=== Information supplied ===
****
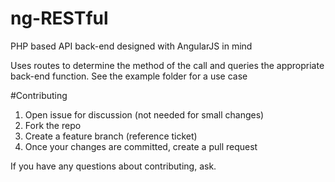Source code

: ng-RESTful
==========

PHP based API back-end designed with AngularJS in mind

Uses routes to determine the method of the call and queries the appropriate back-end function. See the example folder for a use case

#Contributing

1. Open issue for discussion (not needed for small changes)
2. Fork the repo
3. Create a feature branch (reference ticket)
4. Once your changes are committed, create a pull request

If you have any questions about contributing, ask.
****
=== What is being asked ===
The entries are to be printed exactly as written; the pictures are to be left out.

=== Response to this task ===
Source code

: ng-RESTful
==========

PHP based API back-end designed with AngularJS in mind

Uses routes to determine the method of the call and queries the appropriate back-end function. See the example folder for a use case

#Contributing

1. Open issue for discussion (not needed for small changes)
2. Fork the repo
3. Create a feature branch (reference ticket)
4. Once your changes are committed, create a pull request

If you have any questions about contributing, ask.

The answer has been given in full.